8 GPU RIG: 2 GPU not working

Hello,

I am using a RIG ONDA 1800 D8P-D3 V1.00 Onda Technology Corporation (5.6.5 01/16/2018) with 8 Radeon RX 580 8192M · AMD/ATI.
It runs 5.0.21-hiveos.

Problem: GPU0 and GPU1 are not working. Here are the logs:

[ 18.408128] [drm] amdgpu: 8192M of VRAM memory ready
[ 18.408133] [drm] amdgpu: 5901M of GTT memory ready.
[ 18.408205] [drm] GART: num cpu pages 65536, num gpu pages 65536
[ 18.408427] amdgpu 0000:02:00.0: (-22) kernel bo map failed
[ 18.408605] [drm:amdgpu_device_init [amdgpu]] ERROR amdgpu_vram_scratch_init failed -22
[ 18.408615] amdgpu 0000:02:00.0: amdgpu_device_ip_init failed
[ 18.408622] amdgpu 0000:02:00.0: Fatal error during GPU init
[ 18.408629] [drm] amdgpu: finishing device.

Booting back on win10 system all GPU are working.

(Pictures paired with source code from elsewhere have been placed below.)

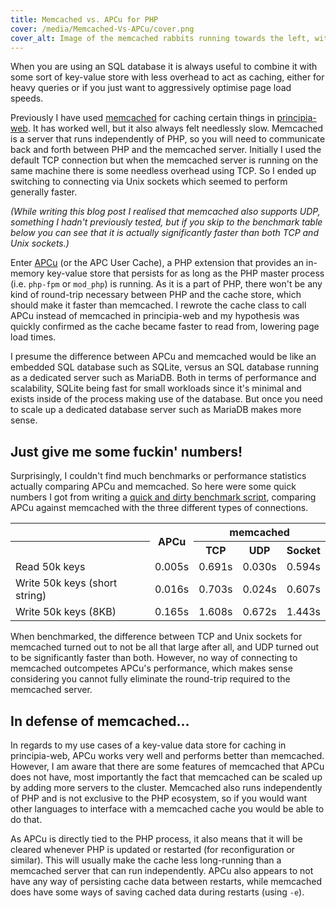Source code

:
 ```yaml
---
title: Memcached vs. APCu for PHP
cover: /media/Memcached-Vs-APCu/cover.png
cover_alt: Image of the memcached rabbits running towards the left, with text on the bottom that says "Memcached vs. APCu"
---
```


When you are using an SQL database it is always useful to combine it with some sort of key-value store with less overhead to act as caching, either for heavy queries or if you just want to aggressively optimise page load speeds.

<!--more-->

Previously I have used [memcached](https://memcached.org/) for caching certain things in [principia-web](/projects/principia-web/). It has worked well, but it also always felt needlessly slow. Memcached is a server that runs independently of PHP, so you will need to communicate back and forth between PHP and the memcached server. Initially I used the default TCP connection but when the memcached server is running on the same machine there is some needless overhead using TCP. So I ended up switching to connecting via Unix sockets which seemed to perform generally faster.

*(While writing this blog post I realised that memcached also supports UDP, something I hadn't previously tested, but if you skip to the benchmark table below you can see that it is actually significantly faster than both TCP and Unix sockets.)*

Enter [APCu](https://www.php.net/manual/en/book.apcu.php) (or the APC User Cache), a PHP extension that provides an in-memory key-value store that persists for as long as the PHP master process (i.e. `php-fpm` or `mod_php`) is running. As it is a part of PHP, there won't be any kind of round-trip necessary between PHP and the cache store, which should make it faster than memcached. I rewrote the cache class to call APCu instead of memcached in principia-web and my hypothesis was quickly confirmed as the cache became faster to read from, lowering page load times.

I presume the difference between APCu and memcached would be like an embedded SQL database such as SQLite, versus an SQL database running as a dedicated server such as MariaDB. Both in terms of performance and scalability, SQLite being fast for small workloads since it's minimal and exists inside of the process making use of the database. But once you need to scale up a dedicated database server such as MariaDB makes more sense.

## Just give me some fuckin' numbers!
Surprisingly, I couldn't find much benchmarks or performance statistics actually comparing APCu and memcached. So here were some quick numbers I got from writing a [quick and dirty benchmark script](https://gist.github.com/rollerozxa/62540b7a263c39520d0dccc17cf53ce5), comparing APCu against memcached with the three different types of connections.

<table>
	<tr>
		<th style="border:0"></th>
		<th rowspan=2>APCu</th>
		<th style="border:0" colspan=3>memcached</th>
	</tr>
	<tr>
		<th></th>
		<th>TCP</th>
		<th>UDP</th>
		<th>Socket</th>
	</tr>
	<tr>
		<td>Read 50k keys</td>
		<td>0.005s</td>
		<td>0.691s</td>
		<td>0.030s</td>
		<td>0.594s</td>
	</tr>
	<tr>
		<td>Write 50k keys (short string)</td>
		<td>0.016s</td>
		<td>0.703s</td>
		<td>0.024s</td>
		<td>0.607s</td>
	</tr>
	<tr>
		<td>Write 50k keys (8KB)</td>
		<td>0.165s</td>
		<td>1.608s</td>
		<td>0.672s</td>
		<td>1.443s</td>
	</tr>
</table>

When benchmarked, the difference between TCP and Unix sockets for memcached turned out to not be all that large after all, and UDP turned out to be significantly faster than both. However, no way of connecting to memcached outcompetes APCu's performance, which makes sense considering you cannot fully eliminate the round-trip required to the memcached server.

## In defense of memcached...
In regards to my use cases of a key-value data store for caching in principia-web, APCu works very well and performs better than memcached. However, I am aware that there are some features of memcached that APCu does not have, most importantly the fact that memcached can be scaled up by adding more servers to the cluster. Memcached also runs independently of PHP and is not exclusive to the PHP ecosystem, so if you would want other languages to interface with a memcached cache you would be able to do that.

As APCu is directly tied to the PHP process, it also means that it will be cleared whenever PHP is updated or restarted (for reconfiguration or similar). This will usually make the cache less long-running than a memcached server that can run independently. APCu also appears to not have any way of persisting cache data between restarts, while memcached does have some ways of saving cached data during restarts (using `-e`).
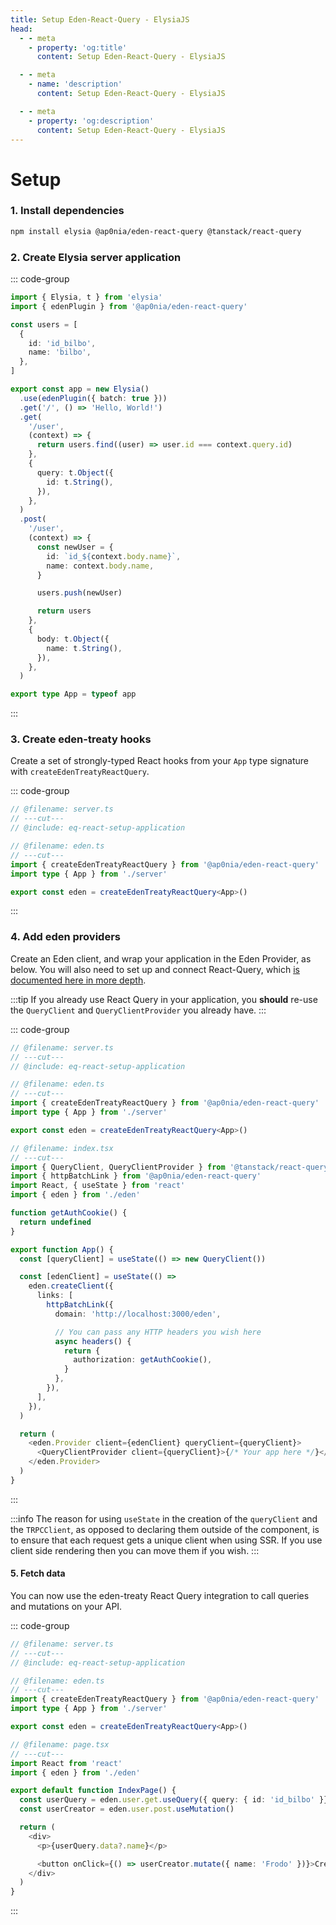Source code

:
 ```yaml
---
title: Setup Eden-React-Query - ElysiaJS
head:
  - - meta
    - property: 'og:title'
      content: Setup Eden-React-Query - ElysiaJS

  - - meta
    - name: 'description'
      content: Setup Eden-React-Query - ElysiaJS

  - - meta
    - property: 'og:description'
      content: Setup Eden-React-Query - ElysiaJS
---
```


# Setup

### 1. Install dependencies

```sh npm2yarn
npm install elysia @ap0nia/eden-react-query @tanstack/react-query
```

### 2. Create Elysia server application

::: code-group

```typescript twoslash include eq-react-setup-application [server.ts]
import { Elysia, t } from 'elysia'
import { edenPlugin } from '@ap0nia/eden-react-query'

const users = [
  {
    id: 'id_bilbo',
    name: 'bilbo',
  },
]

export const app = new Elysia()
  .use(edenPlugin({ batch: true }))
  .get('/', () => 'Hello, World!')
  .get(
    '/user',
    (context) => {
      return users.find((user) => user.id === context.query.id)
    },
    {
      query: t.Object({
        id: t.String(),
      }),
    },
  )
  .post(
    '/user',
    (context) => {
      const newUser = {
        id: `id_${context.body.name}`,
        name: context.body.name,
      }

      users.push(newUser)

      return users
    },
    {
      body: t.Object({
        name: t.String(),
      }),
    },
  )

export type App = typeof app
```

:::

### 3. Create eden-treaty hooks

Create a set of strongly-typed React hooks from your `App` type signature with `createEdenTreatyReactQuery`.

::: code-group

```typescript twoslash include eq-react-setup-client [eden.ts]
// @filename: server.ts
// ---cut---
// @include: eq-react-setup-application

// @filename: eden.ts
// ---cut---
import { createEdenTreatyReactQuery } from '@ap0nia/eden-react-query'
import type { App } from './server'

export const eden = createEdenTreatyReactQuery<App>()
```

:::

### 4. Add eden providers

Create an Eden client, and wrap your application in the Eden Provider, as below.
You will also need to set up and connect React-Query,
which [is documented here in more depth](https://tanstack.com/query/latest/docs/framework/react/quick-start).

:::tip
If you already use React Query in your application,
you **should** re-use the `QueryClient` and `QueryClientProvider` you already have.
:::

::: code-group

```typescript twoslash [index.tsx]
// @filename: server.ts
// ---cut---
// @include: eq-react-setup-application

// @filename: eden.ts
// ---cut---
import { createEdenTreatyReactQuery } from '@ap0nia/eden-react-query'
import type { App } from './server'

export const eden = createEdenTreatyReactQuery<App>()

// @filename: index.tsx
// ---cut---
import { QueryClient, QueryClientProvider } from '@tanstack/react-query'
import { httpBatchLink } from '@ap0nia/eden-react-query'
import React, { useState } from 'react'
import { eden } from './eden'

function getAuthCookie() {
  return undefined
}

export function App() {
  const [queryClient] = useState(() => new QueryClient())

  const [edenClient] = useState(() =>
    eden.createClient({
      links: [
        httpBatchLink({
          domain: 'http://localhost:3000/eden',

          // You can pass any HTTP headers you wish here
          async headers() {
            return {
              authorization: getAuthCookie(),
            }
          },
        }),
      ],
    }),
  )

  return (
    <eden.Provider client={edenClient} queryClient={queryClient}>
      <QueryClientProvider client={queryClient}>{/* Your app here */}</QueryClientProvider>
    </eden.Provider>
  )
}
```

:::

:::info
The reason for using `useState` in the creation of the `queryClient` and the `TRPCClient`,
as opposed to declaring them outside of the component, is to ensure that each request gets a unique client when using SSR.
If you use client side rendering then you can move them if you wish.
:::

#### 5. Fetch data

You can now use the eden-treaty React Query integration to call queries and mutations on your API.

::: code-group

```typescript twoslash[page.tsx]
// @filename: server.ts
// ---cut---
// @include: eq-react-setup-application

// @filename: eden.ts
// ---cut---
import { createEdenTreatyReactQuery } from '@ap0nia/eden-react-query'
import type { App } from './server'

export const eden = createEdenTreatyReactQuery<App>()

// @filename: page.tsx
// ---cut---
import React from 'react'
import { eden } from './eden'

export default function IndexPage() {
  const userQuery = eden.user.get.useQuery({ query: { id: 'id_bilbo' }})
  const userCreator = eden.user.post.useMutation()

  return (
    <div>
      <p>{userQuery.data?.name}</p>

      <button onClick={() => userCreator.mutate({ name: 'Frodo' })}>Create Frodo</button>
    </div>
  )
}
```

:::
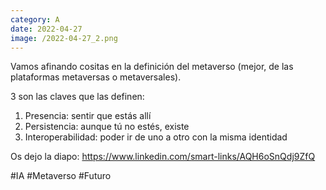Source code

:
 ```yaml
--- 
category: A 
date: 2022-04-27 
image: /2022-04-27_2.png 
--- 
```


Vamos afinando cositas en la definición del metaverso (mejor, de las plataformas metaversas o metaversales).

3 son las claves que las definen:

1) Presencia: sentir que estás allí
2) Persistencia: aunque tú no estés, existe
3) Interoperabilidad: poder ir de uno a otro con la misma identidad

Os dejo la diapo: https://www.linkedin.com/smart-links/AQH6oSnQdj9ZfQ

#IA #Metaverso #Futuro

Any help to solve this issue would be appreciated.

Thank you.

Hello,
Did you manage to get this card working?
J.

Any luck? I’m having a similar issue. All I did was add a 5th GPU to an existing 4 GPU rig. The reason I think it’s Hive/Bios/Software is that the 4th GPU, which was previously working, is now getting similar errors. No change to riser, pcie port, or anything on that GPU. But only 4 out of 5 GPUs are functional. Errors below.

[ 17.016849] amdgpu: ATOM BIOS: 113-1E366CU-S52
[ 17.016868] [drm] UVD is enabled in VM mode
[ 17.016868] [drm] UVD ENC is enabled in VM mode
[ 17.016871] [drm] VCE enabled in VM mode
[ 17.016885] [drm] GPU posting now…
[ 17.148586] [drm] vm size is 64 GB, 2 levels, block size is 10-bit, fragment size is 9-bit
[ 17.148603] amdgpu 0000:05:00.0: BAR 2: releasing [mem 0x40000000-0x401fffff 64bit pref]
[ 17.148604] amdgpu 0000:05:00.0: BAR 0: releasing [??? 0x00000000 flags 0x0]
[ 17.148692] [drm:amdgpu_device_resize_fb_bar [amdgpu]] ERROR Problem resizing BAR0 (-16).

[ 17.148696] amdgpu 0000:05:00.0: BAR 2: assigned [mem 0x40000000-0x401fffff 64bit pref]
[ 17.149424] amdgpu 0000:05:00.0: amdgpu: VRAM: 8192M 0x000000F400000000 - 0x000000F5FFFFFFFF (8192M used)
[ 17.149426] amdgpu 0000:05:00.0: amdgpu: GART: 256M 0x000000FF00000000 - 0x000000FF0FFFFFFF
[ 17.149430] ------------[ cut here ]------------
[ 17.149431] reserve_memtype failed: [mem 0x00000000-0xffffffffffffffff], req write-combining
[ 17.149854] amdgpu 0000:05:00.0: amdgpu: (-22) kernel bo map failed
[ 17.150611] [drm:amdgpu_device_init [amdgpu]] ERROR amdgpu_vram_scratch_init failed -22
[ 17.151306] amdgpu 0000:05:00.0: amdgpu: amdgpu_device_ip_init failed
[ 17.152020] amdgpu 0000:05:00.0: amdgpu: Fatal error during GPU init

Unfortunataly I found no solution yet.
Rebooting in Win10 I have all GPU working (but this is not what I want since it is not stable for a long time).